And yet, for those of us who were committed to living an actually-existing multipolarity from the beginning, none of this comes as a surprise. If “Horizons” represented a gesture of hope within the infinite void, an antenna extended without expectation, then let “Horizons (South)” stand as a celebration of finitude. Every choice, every action stands for a rejection of everything else that could possibly be done with this particular fragment of time. Bringing this group of artists and this sensibility of contemporary art to this place means something. We have to want it to mean something.

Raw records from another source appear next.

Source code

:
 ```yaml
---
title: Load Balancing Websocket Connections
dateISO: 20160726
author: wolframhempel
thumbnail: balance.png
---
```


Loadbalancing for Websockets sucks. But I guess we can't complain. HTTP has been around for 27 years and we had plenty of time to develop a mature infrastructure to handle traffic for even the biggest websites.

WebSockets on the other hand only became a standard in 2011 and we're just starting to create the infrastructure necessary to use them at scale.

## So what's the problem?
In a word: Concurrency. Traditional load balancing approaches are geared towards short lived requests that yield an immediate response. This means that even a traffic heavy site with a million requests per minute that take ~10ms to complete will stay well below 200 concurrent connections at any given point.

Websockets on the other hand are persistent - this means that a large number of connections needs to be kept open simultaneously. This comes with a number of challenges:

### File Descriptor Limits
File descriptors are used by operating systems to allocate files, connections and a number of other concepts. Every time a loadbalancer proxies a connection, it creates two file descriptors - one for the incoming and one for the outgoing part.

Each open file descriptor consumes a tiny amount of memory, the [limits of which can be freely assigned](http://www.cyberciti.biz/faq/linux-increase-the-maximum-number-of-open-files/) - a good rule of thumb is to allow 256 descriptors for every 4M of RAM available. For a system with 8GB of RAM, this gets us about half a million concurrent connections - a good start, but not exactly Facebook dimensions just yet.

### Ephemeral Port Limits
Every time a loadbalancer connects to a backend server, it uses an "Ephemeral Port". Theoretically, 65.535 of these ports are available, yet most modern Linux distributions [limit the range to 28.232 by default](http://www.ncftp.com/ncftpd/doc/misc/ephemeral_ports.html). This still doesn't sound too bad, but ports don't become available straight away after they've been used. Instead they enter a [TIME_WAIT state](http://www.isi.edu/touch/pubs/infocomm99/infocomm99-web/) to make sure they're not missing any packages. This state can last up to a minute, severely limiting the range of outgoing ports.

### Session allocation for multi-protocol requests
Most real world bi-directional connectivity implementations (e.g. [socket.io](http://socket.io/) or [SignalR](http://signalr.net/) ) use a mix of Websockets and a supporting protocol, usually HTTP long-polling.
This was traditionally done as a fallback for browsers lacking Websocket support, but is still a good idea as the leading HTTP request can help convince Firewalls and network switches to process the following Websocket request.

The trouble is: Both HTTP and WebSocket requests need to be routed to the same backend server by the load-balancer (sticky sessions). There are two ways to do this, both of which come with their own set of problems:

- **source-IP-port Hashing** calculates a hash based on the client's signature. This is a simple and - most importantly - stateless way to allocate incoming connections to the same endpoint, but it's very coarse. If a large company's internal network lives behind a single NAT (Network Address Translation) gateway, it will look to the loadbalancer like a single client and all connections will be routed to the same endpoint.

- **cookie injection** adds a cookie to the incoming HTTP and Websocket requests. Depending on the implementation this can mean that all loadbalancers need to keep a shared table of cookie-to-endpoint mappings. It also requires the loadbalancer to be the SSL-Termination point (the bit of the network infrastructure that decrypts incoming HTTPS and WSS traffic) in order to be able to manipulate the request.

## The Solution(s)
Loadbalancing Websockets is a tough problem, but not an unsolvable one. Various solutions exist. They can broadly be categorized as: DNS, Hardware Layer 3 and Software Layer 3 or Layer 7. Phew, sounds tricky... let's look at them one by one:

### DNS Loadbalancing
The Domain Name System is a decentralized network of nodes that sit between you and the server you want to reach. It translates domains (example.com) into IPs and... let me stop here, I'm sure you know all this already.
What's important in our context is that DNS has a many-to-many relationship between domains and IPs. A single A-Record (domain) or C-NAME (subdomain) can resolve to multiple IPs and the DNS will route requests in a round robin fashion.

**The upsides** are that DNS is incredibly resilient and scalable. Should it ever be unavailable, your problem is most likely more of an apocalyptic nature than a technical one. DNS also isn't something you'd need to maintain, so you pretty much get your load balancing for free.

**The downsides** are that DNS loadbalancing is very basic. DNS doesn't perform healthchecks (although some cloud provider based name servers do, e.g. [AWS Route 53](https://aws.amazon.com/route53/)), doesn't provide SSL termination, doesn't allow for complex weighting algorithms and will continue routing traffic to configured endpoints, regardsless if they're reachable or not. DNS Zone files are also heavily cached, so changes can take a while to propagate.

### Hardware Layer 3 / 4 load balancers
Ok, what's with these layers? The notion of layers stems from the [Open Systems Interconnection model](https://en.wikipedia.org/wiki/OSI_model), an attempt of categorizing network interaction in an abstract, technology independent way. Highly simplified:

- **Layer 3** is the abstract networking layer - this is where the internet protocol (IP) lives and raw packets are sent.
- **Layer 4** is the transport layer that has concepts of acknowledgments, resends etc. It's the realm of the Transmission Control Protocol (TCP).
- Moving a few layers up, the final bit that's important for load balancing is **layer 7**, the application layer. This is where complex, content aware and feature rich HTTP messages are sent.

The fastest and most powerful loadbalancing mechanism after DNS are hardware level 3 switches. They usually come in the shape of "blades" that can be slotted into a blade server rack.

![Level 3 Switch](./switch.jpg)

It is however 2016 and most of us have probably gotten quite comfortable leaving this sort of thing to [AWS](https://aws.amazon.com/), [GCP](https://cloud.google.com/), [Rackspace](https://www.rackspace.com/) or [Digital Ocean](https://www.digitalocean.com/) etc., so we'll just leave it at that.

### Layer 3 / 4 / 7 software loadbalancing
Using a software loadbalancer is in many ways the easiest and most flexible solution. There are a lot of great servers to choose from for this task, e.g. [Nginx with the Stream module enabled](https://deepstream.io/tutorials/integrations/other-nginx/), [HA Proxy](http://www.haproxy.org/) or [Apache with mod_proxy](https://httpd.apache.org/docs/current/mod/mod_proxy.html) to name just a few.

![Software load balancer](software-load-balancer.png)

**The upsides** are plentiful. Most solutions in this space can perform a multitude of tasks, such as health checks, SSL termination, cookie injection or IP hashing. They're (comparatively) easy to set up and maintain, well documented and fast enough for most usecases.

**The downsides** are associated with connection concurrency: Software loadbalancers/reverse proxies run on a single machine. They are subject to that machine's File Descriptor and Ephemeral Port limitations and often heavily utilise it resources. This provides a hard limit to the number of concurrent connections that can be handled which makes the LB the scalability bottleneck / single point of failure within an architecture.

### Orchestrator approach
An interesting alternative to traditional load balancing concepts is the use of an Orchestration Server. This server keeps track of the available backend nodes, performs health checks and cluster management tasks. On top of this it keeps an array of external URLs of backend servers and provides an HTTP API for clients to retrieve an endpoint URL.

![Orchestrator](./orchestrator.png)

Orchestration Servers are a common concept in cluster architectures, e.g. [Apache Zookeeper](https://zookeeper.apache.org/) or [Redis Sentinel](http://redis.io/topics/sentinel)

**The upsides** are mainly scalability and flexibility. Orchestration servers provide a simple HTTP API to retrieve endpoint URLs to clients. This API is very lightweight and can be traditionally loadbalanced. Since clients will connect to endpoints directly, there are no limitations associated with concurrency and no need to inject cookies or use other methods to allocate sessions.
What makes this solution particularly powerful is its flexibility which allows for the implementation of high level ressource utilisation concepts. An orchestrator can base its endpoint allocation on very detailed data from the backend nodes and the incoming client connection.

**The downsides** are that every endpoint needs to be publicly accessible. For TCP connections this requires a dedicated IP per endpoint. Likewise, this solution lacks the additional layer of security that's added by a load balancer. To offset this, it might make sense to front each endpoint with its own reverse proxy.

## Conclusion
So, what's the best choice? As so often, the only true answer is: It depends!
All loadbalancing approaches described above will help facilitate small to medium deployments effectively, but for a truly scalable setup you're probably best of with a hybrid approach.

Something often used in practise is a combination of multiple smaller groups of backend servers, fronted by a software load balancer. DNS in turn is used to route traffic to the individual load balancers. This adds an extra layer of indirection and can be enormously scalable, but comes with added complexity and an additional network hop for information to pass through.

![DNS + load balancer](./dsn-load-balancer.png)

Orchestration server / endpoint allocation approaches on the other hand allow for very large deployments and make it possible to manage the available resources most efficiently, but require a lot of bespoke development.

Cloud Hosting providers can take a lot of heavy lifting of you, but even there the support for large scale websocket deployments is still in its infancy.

Are we as lonely as we were in the summer of 2023? Surely not, but we are less disoriented. We are more able to sit with the finitude of dislocation and disconnection.

Antenna continues to do the work of weaving an energy field. Here, this finite space consists of two rooms, one a bit larger and open to the horizon, the other a self-contained airlock. The airlock hosts two of the clusters that appeared in “Horizons”: a loose affiliation of gothic ink, a kind of tongue-in-cheek punkification of an aesthetic world, and another anchored in the space of the symbolic codes of painting. The viewing deck hosts three clusters: a concern with the circulation of images in, a belief in the magic of transfiguration, and an insistence on spatial structure. A final cluster spans both rooms, spilling out through both sides of the narrow gap between them, circling the edge of the black hole that is the fragile, misshapen body in the vacuum of deep space.

A body is a human-shaped volume; a gallery is an indentation in space-time; art is a field of intensities. There is a magnetism to the form of things, and this horizon is an attractor that continues to play itself forward into the unknown, carrying onwards towards a point of no return.